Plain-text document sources
-------------------------

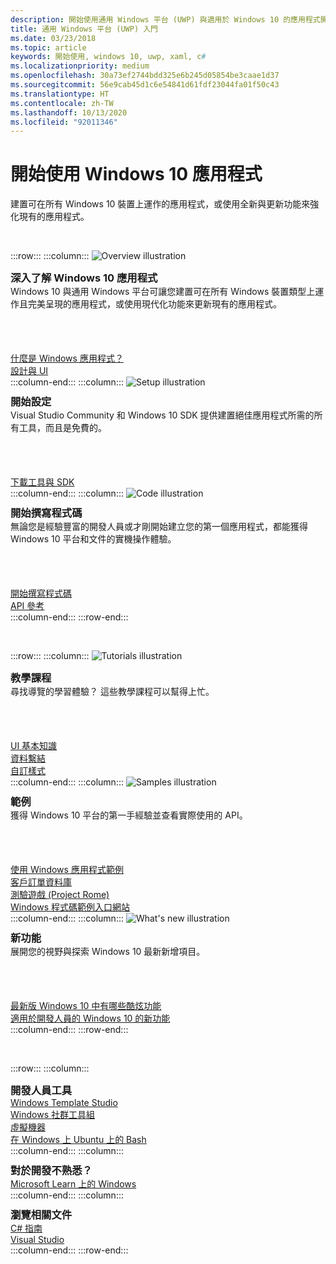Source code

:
 ```yaml
---
description: 開始使用通用 Windows 平台 (UWP) 與適用於 Windows 10 的應用程式開發。
title: 通用 Windows 平台 (UWP) 入門
ms.date: 03/23/2018
ms.topic: article
keywords: 開始使用, windows 10, uwp, xaml, c#
ms.localizationpriority: medium
ms.openlocfilehash: 30a73ef2744bdd325e6b245d05854be3caae1d37
ms.sourcegitcommit: 56e9cab45d1c6e54841d61fdf23044fa01f50c43
ms.translationtype: HT
ms.contentlocale: zh-TW
ms.lasthandoff: 10/13/2020
ms.locfileid: "92011346"
---
```

# <a name="get-started-with-windows-10-apps"></a>開始使用 Windows 10 應用程式

建置可在所有 Windows 10 裝置上運作的應用程式，或使用全新與更新功能來強化現有的應用程式。

<br/>

:::row:::
    :::column:::
        <img src="https://docs.microsoft.com/media/illustrations/biztalk-developer-documentation-1.svg" alt="Overview illustration" />
        <h3 style="margin-top: 10px; margin-bottom: 0px">深入了解 Windows 10 應用程式</h3>
        <p style="margin-top: 0px; margin-bottom: 50px">Windows 10 與通用 Windows 平台可讓您建置可在所有 Windows 裝置類型上運作且完美呈現的應用程式，或使用現代化功能來更新現有的應用程式。</p>
        <br>
        <a href="//docs.microsoft.com/windows/uwp/get-started/universal-application-platform-guide">什麼是 Windows 應用程式？</a><br/>
        <a href="/windows/uwp/design/">設計與 UI</a><br/>
    :::column-end:::
    :::column:::
        <img src="https://docs.microsoft.com/media/illustrations/biztalk-host-integration-install-configure.svg" alt="Setup illustration" />
        <h3 style="margin-top: 10px; margin-bottom: 0px">開始設定</h3>
        <p style="margin-top: 0px; margin-bottom: 50px">Visual Studio Community 和 Windows 10 SDK 提供建置絕佳應用程式所需的所有工具，而且是免費的。</p>
        <br>
        <a href="//docs.microsoft.com/windows/apps/get-started/get-set-up">下載工具與 SDK</a><br/>
    :::column-end:::
    :::column:::
        <img src="https://docs.microsoft.com/media/illustrations/team-services-dev-ops-test.svg" alt="Code illustration" />
        <h3 style="margin-top: 10px; margin-bottom: 0px">開始撰寫程式碼</h3>
        <p style="margin-top: 0px; margin-bottom: 50px">無論您是經驗豐富的開發人員或才剛開始建立您的第一個應用程式，都能獲得 Windows 10 平台和文件的實機操作體驗。</p>
        <br>
        <a href="//docs.microsoft.com/windows/uwp/get-started/create-uwp-apps">開始撰寫程式碼</a><br/>
        <a href="//docs.microsoft.com/uwp/">API 參考</a><br/>
    :::column-end:::
:::row-end:::

<br/>

:::row:::
    :::column:::
        <img src="https://docs.microsoft.com/media/illustrations/biztalk-get-started-get-started.svg" alt="Tutorials illustration" />
        <h3 style="margin-top: 10px; margin-bottom: 0px">教學課程</h3>
        <p style="margin-top: 0px; margin-bottom: 50px">尋找導覽的學習體驗？ 這些教學課程可以幫得上忙。</p>
        <br>
        <a href="//docs.microsoft.com/windows/uwp/design/basics/xaml-basics-ui">UI 基本知識</a><br/>
        <a href="//docs.microsoft.com/windows/uwp/data-binding/xaml-basics-data-binding">資料繫結</a><br/>
        <a href="//docs.microsoft.com/windows/uwp/design/basics/xaml-basics-style">自訂樣式</a><br/>
    :::column-end:::
    :::column:::
        <img src="https://docs.microsoft.com/media/illustrations/biztalk-get-started-scenarios.svg" alt="Samples illustration" />
        <h3 style="margin-top: 10px; margin-bottom: 0px">範例</h3>
        <p style="margin-top: 0px; margin-bottom: 50px">獲得 Windows 10 平台的第一手經驗並查看實際使用的 API。</p>
        <br>
        <a href="//docs.microsoft.com/windows/uwp/get-started/get-uwp-app-samples">使用 Windows 應用程式範例</a><br/>
        <a href="//github.com/Microsoft/Windows-appsample-customers-orders-database">客戶訂單資料庫</a><br/>
        <a href="//github.com/Microsoft/Windows-appsample-remote-system-sessions">測驗遊戲 (Project Rome)</a><br/>
        <a href="//developer.microsoft.com/windows/samples">Windows 程式碼範例入口網站</a><br/>
    :::column-end:::
    :::column:::
        <img src="https://docs.microsoft.com/media/illustrations/ms365enterprise-partner-news-2.svg" alt="What's new illustration" />
        <h3 style="margin-top: 10px; margin-bottom: 0px">新功能</h3>
        <p style="margin-top: 0px; margin-bottom: 50px">展開您的視野與探索 Windows 10 最新新增項目。</p>
        <br>
        <a href="//developer.microsoft.com/windows/windows-10-for-developers">最新版 Windows 10 中有哪些酷炫功能</a><br/>
        <a href="//docs.microsoft.com/windows/uwp/whats-new/windows-10-version-latest">適用於開發人員的 Windows 10 的新功能</a><br/>
    :::column-end:::
:::row-end:::

<br/>

:::row:::
    :::column:::
        <h3 style="margin-top: 10px; margin-bottom: 0px">開發人員工具</h3>
        <a href="https://github.com/Microsoft/WindowsTemplateStudio/">Windows Template Studio</a><br/>
        <a href="//docs.microsoft.com/windows/uwpcommunitytoolkit/">Windows 社群工具組</a><br/>
        <a href="//developer.microsoft.com/windows/downloads/virtual-machines">虛擬機器</a><br/>
        <a href="//docs.microsoft.com/windows/wsl/about">在 Windows 上 Ubuntu 上的 Bash</a><br/>
    :::column-end:::
    :::column:::
        <h3 style="margin-top: 10px; margin-bottom: 0px">對於開發不熟悉？</h3>
        <a href="//docs.microsoft.com/learn/browse/%3Fproducts=windows&resource_type=module">Microsoft Learn 上的 Windows</a><br/>
    :::column-end:::
    :::column:::
        <h3 style="margin-top: 10px; margin-bottom: 0px">瀏覽相關文件</h3>
        <a href="//docs.microsoft.com/dotnet/csharp/">C# 指南</a><br/>
        <a href="//docs.microsoft.com/visualstudio/ide/">Visual Studio</a><br/>
    :::column-end:::
:::row-end:::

-------------------------

- _Exercise details_
Where a line of the records holds the word "illustrations", copy that line.

- _Expected answer_
        <img src="https://docs.microsoft.com/media/illustrations/biztalk-developer-documentation-1.svg" alt="Overview illustration" />
        <img src="https://docs.microsoft.com/media/illustrations/biztalk-host-integration-install-configure.svg" alt="Setup illustration" />
        <img src="https://docs.microsoft.com/media/illustrations/team-services-dev-ops-test.svg" alt="Code illustration" />
        <img src="https://docs.microsoft.com/media/illustrations/biztalk-get-started-get-started.svg" alt="Tutorials illustration" />
        <img src="https://docs.microsoft.com/media/illustrations/biztalk-get-started-scenarios.svg" alt="Samples illustration" />
        <img src="https://docs.microsoft.com/media/illustrations/ms365enterprise-partner-news-2.svg" alt="What's new illustration" />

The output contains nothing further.